Plants have developed many mechanisms and pathways that enable them to minimize the negative effects of low temperature and to successfully grow and reproduce [9]. Osmolytes induced by low-temperature stress, including proline, soluble sugars, and cold-induced stress proteins (dehydrins and LEA proteins), can improve the osmotic potential of cells, protect the stability of biological membranes, alleviate oxidative damage limitations, and even act as signals to regulate the expression of stress-related genes [10, 11]. The overexpression of SlNAM1, which encodes a typical NAC, improves low-temperature tolerance in transgenic tobacco by improving osmolytes and reducing the H2O2 and superoxide anion radical (O2.-) contents under low temperature, which contribute to alleviating the oxidative damage of the cell membrane after low-temperature stress [12]. Low temperature induces the production of Ca2+, which can be sensed by corresponding receptors, among which lipid Ca2+ channels may be the primary cryogenic signal receptors, and can then activate calcium response protein kinase (CPKs, CIPKs, and CRLK1) and MAPK cascade responses, which in turn regulate the expression of cold-responsive (COR) genes [13, 14]. The overexpression of COLD1 (jap) significantly increases chilling tolerance; COLD1 interacts with the G-protein alpha subunit to activate Ca2+ channels to sense low temperature and to accelerate G-protein GTPase activity [15]. Low-temperature stress rapidly induces the expression of many transcription factors (TFs), including CBF AP2-domain proteins, which then activate the expression of numerous downstream COR genes [16,17,18]. The expression of the CBF gene is controlled by upstream TFs, such as the bHLH TF ICE1. ICE1 is subjected to sumoylation and polyubiquitylation and subsequent proteasomal degradation mediated by the SUMO E3 ligase SIZ1 and the ubiquitin E3 ligase HOS1, respectively [13, 16].

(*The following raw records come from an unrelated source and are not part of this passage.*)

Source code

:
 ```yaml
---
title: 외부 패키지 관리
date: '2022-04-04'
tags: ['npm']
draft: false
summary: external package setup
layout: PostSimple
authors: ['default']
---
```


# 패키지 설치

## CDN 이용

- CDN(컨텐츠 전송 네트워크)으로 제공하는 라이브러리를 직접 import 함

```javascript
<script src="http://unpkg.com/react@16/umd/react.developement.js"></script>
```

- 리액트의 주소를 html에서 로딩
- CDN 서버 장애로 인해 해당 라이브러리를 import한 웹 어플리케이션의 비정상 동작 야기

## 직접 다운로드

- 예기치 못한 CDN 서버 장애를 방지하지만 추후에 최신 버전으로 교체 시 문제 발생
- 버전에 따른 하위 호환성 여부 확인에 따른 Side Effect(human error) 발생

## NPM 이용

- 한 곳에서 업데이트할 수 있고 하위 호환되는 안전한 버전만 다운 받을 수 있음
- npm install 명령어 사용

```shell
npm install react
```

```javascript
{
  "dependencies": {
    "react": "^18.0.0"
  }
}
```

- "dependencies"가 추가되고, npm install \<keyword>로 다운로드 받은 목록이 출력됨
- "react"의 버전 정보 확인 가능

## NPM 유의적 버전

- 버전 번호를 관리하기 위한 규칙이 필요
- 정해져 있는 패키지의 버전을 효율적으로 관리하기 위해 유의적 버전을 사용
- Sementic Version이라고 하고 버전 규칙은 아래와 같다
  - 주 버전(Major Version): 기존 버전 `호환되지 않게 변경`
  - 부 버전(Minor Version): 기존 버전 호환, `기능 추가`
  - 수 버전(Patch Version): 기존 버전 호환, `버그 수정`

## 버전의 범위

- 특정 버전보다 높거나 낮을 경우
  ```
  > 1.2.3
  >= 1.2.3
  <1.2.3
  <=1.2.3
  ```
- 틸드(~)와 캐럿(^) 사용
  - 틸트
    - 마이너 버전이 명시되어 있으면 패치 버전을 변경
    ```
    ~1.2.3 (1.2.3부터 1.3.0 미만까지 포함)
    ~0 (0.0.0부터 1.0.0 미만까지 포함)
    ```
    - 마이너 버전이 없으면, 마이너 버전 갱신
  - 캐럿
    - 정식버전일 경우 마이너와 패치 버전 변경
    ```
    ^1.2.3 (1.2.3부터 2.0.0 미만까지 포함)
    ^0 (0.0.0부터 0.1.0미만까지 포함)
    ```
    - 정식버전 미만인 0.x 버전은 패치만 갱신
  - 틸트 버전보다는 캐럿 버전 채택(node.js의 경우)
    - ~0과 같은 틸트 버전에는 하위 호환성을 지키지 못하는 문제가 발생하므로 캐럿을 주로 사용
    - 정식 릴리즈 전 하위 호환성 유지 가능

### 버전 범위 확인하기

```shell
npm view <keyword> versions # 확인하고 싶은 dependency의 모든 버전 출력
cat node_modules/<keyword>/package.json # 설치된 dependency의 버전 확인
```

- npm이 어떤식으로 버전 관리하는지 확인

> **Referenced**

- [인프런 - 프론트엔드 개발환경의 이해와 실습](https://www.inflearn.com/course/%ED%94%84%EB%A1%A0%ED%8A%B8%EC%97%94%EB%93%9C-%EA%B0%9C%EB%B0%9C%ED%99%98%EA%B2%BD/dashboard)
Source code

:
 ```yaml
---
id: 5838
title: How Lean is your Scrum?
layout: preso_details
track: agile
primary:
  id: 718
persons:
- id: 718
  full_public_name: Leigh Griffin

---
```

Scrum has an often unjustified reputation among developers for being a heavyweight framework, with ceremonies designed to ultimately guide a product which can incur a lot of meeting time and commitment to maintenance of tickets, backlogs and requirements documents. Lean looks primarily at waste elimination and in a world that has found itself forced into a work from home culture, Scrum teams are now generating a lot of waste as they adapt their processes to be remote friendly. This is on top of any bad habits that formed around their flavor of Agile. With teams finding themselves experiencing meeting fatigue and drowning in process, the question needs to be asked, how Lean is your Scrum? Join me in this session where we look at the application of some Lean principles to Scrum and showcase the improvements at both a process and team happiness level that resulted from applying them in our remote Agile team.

Single-molecule long-read (SMRT) sequencing, which was developed by PacBio Biosciences RSII, represents a third-generation sequencing platform. Owing to its long reads, this platform is widely used in genome sequencing, and by generating full-length or long sequences, it has eliminated many restrictions associated with sequencing [19,20,21,22]. Next-generation sequencing (NGS) technology (RNA sequencing [RNA-seq]) can provide expression profiles of both coding or noncoding RNAs and can generate digital data of gene expression, enabling rapid and cost-effective genomic and transcriptomic studies for most major crop species, including rice [23], wheat [24], and grape [25]. The approach by which NGS and SMRT sequencing are combined has been applied frequently to generate comprehensive information at the transcriptional level, allowing the identification of key functional and regulatory genes involved in abiotic stress resistance [26,27,28]. The changes in gene expression in response to low temperature stress revealed by transcriptome analyses including TFs, protein kinases, small non-coding RNAs and enzymes in metabolic pathways, which regulated the expression of downstream genes, target genes, and protected cells from low-temperature damage [29, 30].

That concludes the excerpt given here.